3. On trial for perjury in falsely swearing that accused did not remember material facts involved in an issue on a trial, previous statements and admissions, by which defendant accused himself and others of conspiracy and commission of a crime, are admissible, where the sole purpose is to establish the fact that he did remember them, though they may tend to prove the commission by him of another offense.

4. In his argument before the jury in a criminal case the district attorney can discuss all the facts bearing upon the issue within the scope of the evidence, as freely as counsel in any case.

5. On trial for perjury, the question as to the truth or falsehood of the defense that at the time the defendant testified he did not remember certain material facts he was and had been suffering from paresis, which paralyzed his memory, is a question of fact for the jury, and their determination cannot be reviewed.

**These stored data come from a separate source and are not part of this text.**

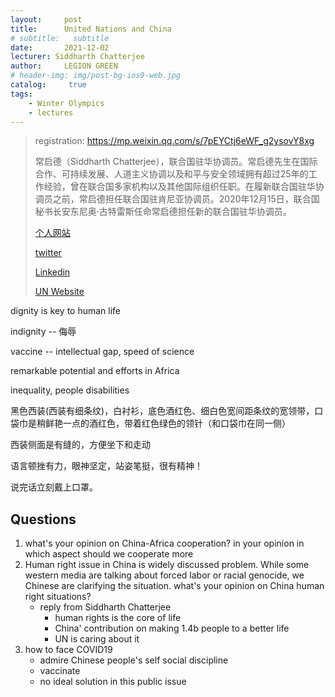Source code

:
 ```yaml
---
layout:     post
title:      United Nations and China
# subtitle:   subtitle
date:       2021-12-02
lecturer: Siddharth Chatterjee
author:     LEGION GREEN
# header-img: img/post-bg-ios9-web.jpg
catalog: 	 true
tags: 
    - Winter Olympics
    - lectures
---
```

> registration: https://mp.weixin.qq.com/s/7pEYCtj6eWF_g2ysovY8xg
>
> 常启德（Siddharth Chatterjee），联合国驻华协调员。常启德先生在国际合作、可持续发展、人道主义协调以及和平与安全领域拥有超过25年的工作经验，曾在联合国多家机构以及其他国际组织任职。在履新联合国驻华协调员之前，常启德担任联合国驻肯尼亚协调员。2020年12月15日，联合国秘书长安东尼奥·古特雷斯任命常启德担任新的联合国驻华协调员。
>
> 
>
> [个人网站](https://www.siddharthchatterjee.info/)
>
> [twitter](https://twitter.com/sidchat1)
>
> [Linkedin](https://www.linkedin.com/in/siddharthchatterjee1un)
>
> [UN Website](http://www.un.org.cn/special/ResidentCoordinator.html)

dignity is key to human life

indignity -- 侮辱



vaccine -- intellectual gap, speed of science

remarkable potential and efforts in Africa



inequality, people disabilities

黑色西装(西装有细条纹)，白衬衫，底色酒红色、细白色宽间距条纹的宽领带，口袋巾是稍鲜艳一点的酒红色，带着红色绿色的领针（和口袋巾在同一侧）

西装侧面是有缝的，方便坐下和走动

语言顿挫有力，眼神坚定，站姿笔挺，很有精神！

说完话立刻戴上口罩。

## Questions

1. what's your opinion on China-Africa cooperation? in your opinion in which aspect should we cooperate more
2. Human right issue in China is widely discussed problem. While some western media are talking about forced labor or racial genocide, we Chinese are clarifying the situation. what's your opinion on China human right situations? 
   - reply from Siddharth Chatterjee
     - human rights is the core of life
     - China' contribution on making 1.4b people to a better life
     - UN is caring about it
3. how to face COVID19
   - admire Chinese people's self social discipline
   - vaccinate
   - no ideal solution in this public issue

Appeal from supreme court, appellate division, Third department.

Daniel Doody was convicted of perjury, and from a judgment of the appellate division (76 N. Y. Supp. 606) affirming the same he appeals. Affirmed.

Jerry A. Wernberg, for appellant. John F. Clarke, Dist. Atty. (Martin W. Littleton, of counsel), for respondent.

O'BRIEN, J. The defendant was convicted of the crime of perjury, and the judgment of

conviction has been affirmed in the court below after what appears to be a thorough discussion of the questions involved. These questions, and the facts out of which they arise, are so fully set forth in the report of the case below that it is not necessary to repeat the statement here. 72 App. Div. 372, 76 N. Y. Supp. 606. It will be quite sufficient

3. See Criminal Law, vol. 14, Cent. Dig. § 825.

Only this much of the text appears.